Lines from the one containing "A ConstraintLayout is" to the end of the entries below must be reproduced exactly, with both end lines kept and no other line added.

+---+

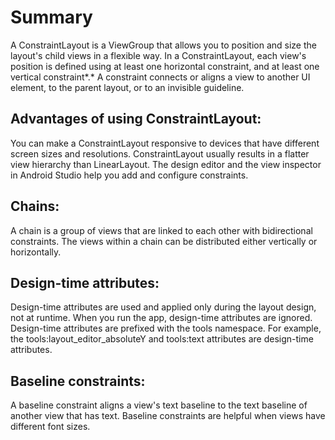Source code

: # Summary
A ConstraintLayout is a ViewGroup that allows you to position and size the layout's child views in a flexible way.
In a ConstraintLayout, each view's position is defined using at least one horizontal constraint, and at least one vertical constraint*.*
A constraint connects or aligns a view to another UI element, to the parent layout, or to an invisible guideline.

## Advantages of using ConstraintLayout:

You can make a ConstraintLayout responsive to devices that have different screen sizes and resolutions.
ConstraintLayout usually results in a flatter view hierarchy than LinearLayout.
The design editor and the view inspector in Android Studio help you add and configure constraints.

## Chains:

A chain is a group of views that are linked to each other with bidirectional constraints.
The views within a chain can be distributed either vertically or horizontally.

## Design-time attributes:

Design-time attributes are used and applied only during the layout design, not at runtime. When you run the app, design-time attributes are ignored.
Design-time attributes are prefixed with the tools namespace. For example, the tools:layout_editor_absoluteY and tools:text attributes are design-time attributes.

## Baseline constraints:

A baseline constraint aligns a view's text baseline to the text baseline of another view that has text.
Baseline constraints are helpful when views have different font sizes.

+---+

:: ANSWER SPACE ::
A ConstraintLayout is a ViewGroup that allows you to position and size the layout's child views in a flexible way.
In a ConstraintLayout, each view's position is defined using at least one horizontal constraint, and at least one vertical constraint*.*
A constraint connects or aligns a view to another UI element, to the parent layout, or to an invisible guideline.

## Advantages of using ConstraintLayout:

You can make a ConstraintLayout responsive to devices that have different screen sizes and resolutions.
ConstraintLayout usually results in a flatter view hierarchy than LinearLayout.
The design editor and the view inspector in Android Studio help you add and configure constraints.

## Chains:

A chain is a group of views that are linked to each other with bidirectional constraints.
The views within a chain can be distributed either vertically or horizontally.

## Design-time attributes:

Design-time attributes are used and applied only during the layout design, not at runtime. When you run the app, design-time attributes are ignored.
Design-time attributes are prefixed with the tools namespace. For example, the tools:layout_editor_absoluteY and tools:text attributes are design-time attributes.

## Baseline constraints:

A baseline constraint aligns a view's text baseline to the text baseline of another view that has text.
Baseline constraints are helpful when views have different font sizes.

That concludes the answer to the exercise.